“The proprietor of stock is properly a citizen of the world, and is not necessarily attached to any particular country. He would be apt to abandon the country in which he was exposed to a vexatious inquisition, in order to be assessed to a burdensome tax. . . . A tax which tended to drive away stock from any particular country would so far tend to dry up every source of revenue both to the sovereign and to the society.”
—Adam Smith, The Wealth of Nations, 1776
In May, President Obama declared war on Americans who shelter their money in low-tax jurisdictions overseas.
Meanwhile, at the behest of politicians from high-tax nations, international bureaucracies are persecuting these tax havens. The Paris-based Organization for Economic Cooperation and Development (OECD), for instance, blacklisted 41 such jurisdictions as part of its “harmful tax competition” project earlier this decade and is now trying to bully them into changing their attractive policies. The European Commission has several anti-tax-competition schemes, including a “saving tax directive” that seeks to coerce low-tax jurisdictions into helping Europe’s welfare states track—and tax—flight capital. And the United Nations has a Committee of Experts on International Tax Matters whose objective is to impose global rules to hinder the flow of jobs and capital from high-tax nations to low-tax nations. As though this weren’t enough, the G-20 communiqué last spring singled out tax havens for a crackdown.
The common theme of all these efforts is that politicians want to replace tax competition with tax harmonization. Tax competition exists when politicians feel pressure to improve tax policy so the geese that lay the golden eggs will not fly away.
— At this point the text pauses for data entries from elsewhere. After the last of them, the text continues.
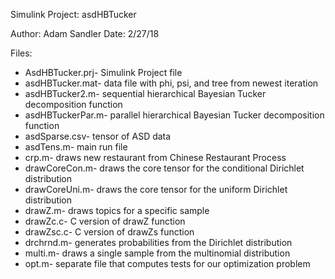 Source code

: Simulink Project: asdHBTucker

Author: Adam Sandler
Date: 2/27/18

Files:
- AsdHBTucker.prj- Simulink Project file
- asdHBTucker.mat- data file with phi, psi, and tree from newest iteration
- asdHBTucker2.m- sequential hierarchical Bayesian Tucker decomposition function
- asdHBTuckerPar.m- parallel hierarchical Bayesian Tucker decomposition function
- asdSparse.csv- tensor of ASD data
- asdTens.m- main run file
- crp.m- draws new restaurant from Chinese Restaurant Process
- drawCoreCon.m- draws the core tensor for the conditional Dirichlet distribution
- drawCoreUni.m- draws the core tensor for the uniform Dirichlet distribution
- drawZ.m- draws topics for a specific sample
- drawZc.c- C version of drawZ function
- drawZsc.c- C version of drawZs function
- drchrnd.m- generates probabilities from the Dirichlet distribution
- multi.m- draws a single sample from the multinomial distribution
- opt.m- separate file that computes tests for our optimization problem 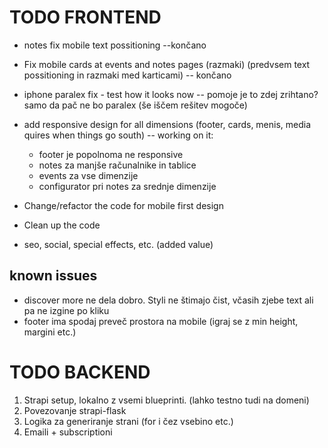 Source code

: # TODO FRONTEND

- notes fix mobile text possitioning --končano
- Fix mobile cards at events and notes pages (razmaki) (predvsem text possitioning in razmaki med karticami) -- končano
- iphone paralex fix - test how it looks now -- pomoje je to zdej zrihtano? samo da pač ne bo paralex (še iščem rešitev mogoče)

- add responsive design for all dimensions (footer, cards, menis, media quires when things go south) -- working on it:
    - footer je popolnoma ne responsive
    - notes za manjše računalnike in tablice
    - events za vse dimenzije
    - configurator pri notes za srednje dimenzije


- Change/refactor the code for mobile first design
- Clean up the code
- seo, social, special effects, etc. (added value)



## known issues

- discover more ne dela dobro. Styli ne štimajo čist, včasih zjebe text ali pa ne izgine po kliku
- footer ima spodaj preveč prostora na mobile (igraj se z min height, margini etc.)


# TODO BACKEND
1. Strapi setup, lokalno z vsemi blueprinti. (lahko testno tudi na domeni)
2. Povezovanje strapi-flask
3. Logika za generiranje strani (for i čez vsebino etc.)
4. Emaili + subscriptioni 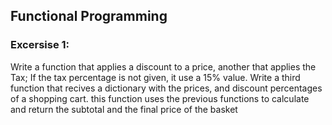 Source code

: ## Functional Programming

### Excersise 1:
<p>Write a function that applies a discount to a price, another that applies the Tax; If the tax percentage is not given, it use a 15% value. Write a third function that recives a dictionary with the prices, and discount percentages of a shopping cart. this function uses the previous functions to calculate and return the subtotal and the final price of the basket</p>
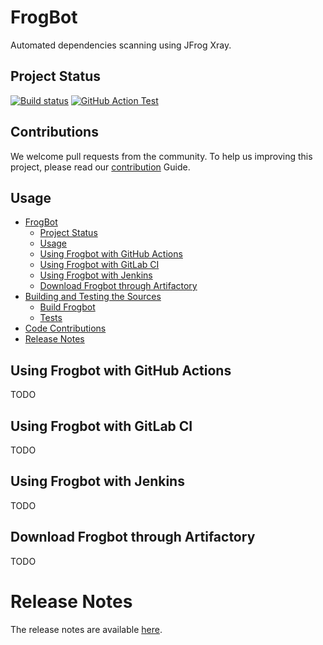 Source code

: # FrogBot

Automated dependencies scanning using JFrog Xray.

## Project Status

[![Build status](https://github.com/jfrog/frogbot/actions/workflows/test.yml/badge.svg)](https://github.com/jfrog/frogbot/actions/workflows/test.yml) [![GitHub Action Test](https://github.com/jfrog/frogbot/actions/workflows/action-test.yml/badge.svg)](https://github.com/jfrog/frogbot/actions/workflows/action-test.yml)

## Contributions

We welcome pull requests from the community. To help us improving this project, please read our [contribution](./CONTRIBUTING.md#guidelines) Guide.

## Usage

- [FrogBot](#frogbot)
  - [Project Status](#project-status)
  - [Usage](#usage)
  - [Using Frogbot with GitHub Actions](#using-frogbot-with-github-actions)
  - [Using Frogbot with GitLab CI](#using-frogbot-with-gitlab-ci)
  - [Using Frogbot with Jenkins](#using-frogbot-with-jenkins)
  - [Download Frogbot through Artifactory](#download-frogbot-through-artifactory)
- [Building and Testing the Sources](#building-and-testing-the-sources)
  - [Build Frogbot](#build-frogbot)
  - [Tests](#tests)
- [Code Contributions](#code-contributions)
- [Release Notes](#release-notes)

## Using Frogbot with GitHub Actions

TODO

## Using Frogbot with GitLab CI

TODO

## Using Frogbot with Jenkins

TODO

## Download Frogbot through Artifactory

TODO

# Release Notes

The release notes are available [here](RELEASE.md#release-notes).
Ever since the Reagan and Thatcher tax-rate reductions began the process of tax competition, nations have been racing to lower rates in hopes of attracting—or retaining—jobs and investment. Since 1980 average top personal income tax rates in the developed world have dropped about 26 percentage points and corporate tax rates more than 21 points. And there are now 27 jurisdictions with flat taxes, an amazing development. No wonder the global economy—notwithstanding current turmoil—is so much stronger today than it was in the 1970s.
According to stereotypes, tax havens are little islands in the Caribbean, and indeed that’s true of some of the world’s premiere offshore centers. But to be more accurate, a tax haven is any jurisdiction that satisfies two criteria: First, its tax laws are attractive to global investors and entrepreneurs, and second, it protects its fiscal sovereignty by choosing not to enforce the bad tax laws of other nations, at least when they are trying to tax economic activity outside their borders. This means, of course, that individuals and businesses from high-tax nations have the option of using those jurisdictions as havens against excessive taxation.
Havens Are in The Nationality of The Beholder
So what are the tax havens? Places such as Liechtenstein and the Cayman Islands belong on the list, but so do many “onshore” nations. One of the world’s leading experts on offshore issues, Marshall Langer, wrote in Tax Notes International that “the most important tax haven in the world is . . . Manhattan. . . . [T]he second most important tax haven in the world is London.” The United States and United Kingdom are havens because the law enables foreigners to invest money and not report the income to their tax police. That’s good for the U.S. and U.K. economies, and for foreign taxpayers.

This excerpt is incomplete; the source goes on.